** TASK STATEMENT **
Through the last line of the entries, please copy every line exactly, starting with the one that contains "<td>Vancouver</td>".

DATA UNDER STUDY below:

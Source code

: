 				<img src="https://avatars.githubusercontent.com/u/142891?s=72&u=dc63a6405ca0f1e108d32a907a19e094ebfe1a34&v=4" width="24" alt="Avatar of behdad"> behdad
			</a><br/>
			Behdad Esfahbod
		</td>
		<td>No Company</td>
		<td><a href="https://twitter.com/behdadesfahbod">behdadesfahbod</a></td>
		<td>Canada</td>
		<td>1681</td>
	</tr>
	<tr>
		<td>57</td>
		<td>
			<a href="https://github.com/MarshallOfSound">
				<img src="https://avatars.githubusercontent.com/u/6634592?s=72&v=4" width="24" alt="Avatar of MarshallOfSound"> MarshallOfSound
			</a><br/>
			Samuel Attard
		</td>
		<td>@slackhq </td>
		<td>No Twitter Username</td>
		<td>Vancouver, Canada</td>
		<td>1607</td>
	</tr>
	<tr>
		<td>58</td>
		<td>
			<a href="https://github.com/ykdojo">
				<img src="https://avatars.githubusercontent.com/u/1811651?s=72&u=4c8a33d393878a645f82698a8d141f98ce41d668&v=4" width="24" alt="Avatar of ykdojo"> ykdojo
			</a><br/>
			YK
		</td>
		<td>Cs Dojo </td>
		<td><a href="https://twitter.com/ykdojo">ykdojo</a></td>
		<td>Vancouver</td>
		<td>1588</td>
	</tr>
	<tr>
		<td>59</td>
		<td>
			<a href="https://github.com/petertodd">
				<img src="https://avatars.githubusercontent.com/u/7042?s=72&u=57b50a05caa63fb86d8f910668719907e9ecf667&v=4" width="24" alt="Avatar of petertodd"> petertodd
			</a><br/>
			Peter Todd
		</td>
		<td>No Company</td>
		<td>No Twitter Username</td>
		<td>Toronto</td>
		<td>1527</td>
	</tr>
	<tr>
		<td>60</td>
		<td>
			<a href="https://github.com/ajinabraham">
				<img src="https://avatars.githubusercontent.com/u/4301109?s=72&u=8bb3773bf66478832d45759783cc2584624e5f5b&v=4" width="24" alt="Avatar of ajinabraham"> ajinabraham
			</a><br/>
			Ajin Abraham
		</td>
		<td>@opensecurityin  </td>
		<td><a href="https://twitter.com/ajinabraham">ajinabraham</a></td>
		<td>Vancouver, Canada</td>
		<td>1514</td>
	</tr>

End of DATA UNDER STUDY.

** FINISHED TASK **
		<td>Vancouver</td>
		<td>1588</td>
	</tr>
	<tr>
		<td>59</td>
		<td>
			<a href="https://github.com/petertodd">
				<img src="https://avatars.githubusercontent.com/u/7042?s=72&u=57b50a05caa63fb86d8f910668719907e9ecf667&v=4" width="24" alt="Avatar of petertodd"> petertodd
			</a><br/>
			Peter Todd
		</td>
		<td>No Company</td>
		<td>No Twitter Username</td>
		<td>Toronto</td>
		<td>1527</td>
	</tr>
	<tr>
		<td>60</td>
		<td>
			<a href="https://github.com/ajinabraham">
				<img src="https://avatars.githubusercontent.com/u/4301109?s=72&u=8bb3773bf66478832d45759783cc2584624e5f5b&v=4" width="24" alt="Avatar of ajinabraham"> ajinabraham
			</a><br/>
			Ajin Abraham
		</td>
		<td>@opensecurityin  </td>
		<td><a href="https://twitter.com/ajinabraham">ajinabraham</a></td>
		<td>Vancouver, Canada</td>
		<td>1514</td>
	</tr>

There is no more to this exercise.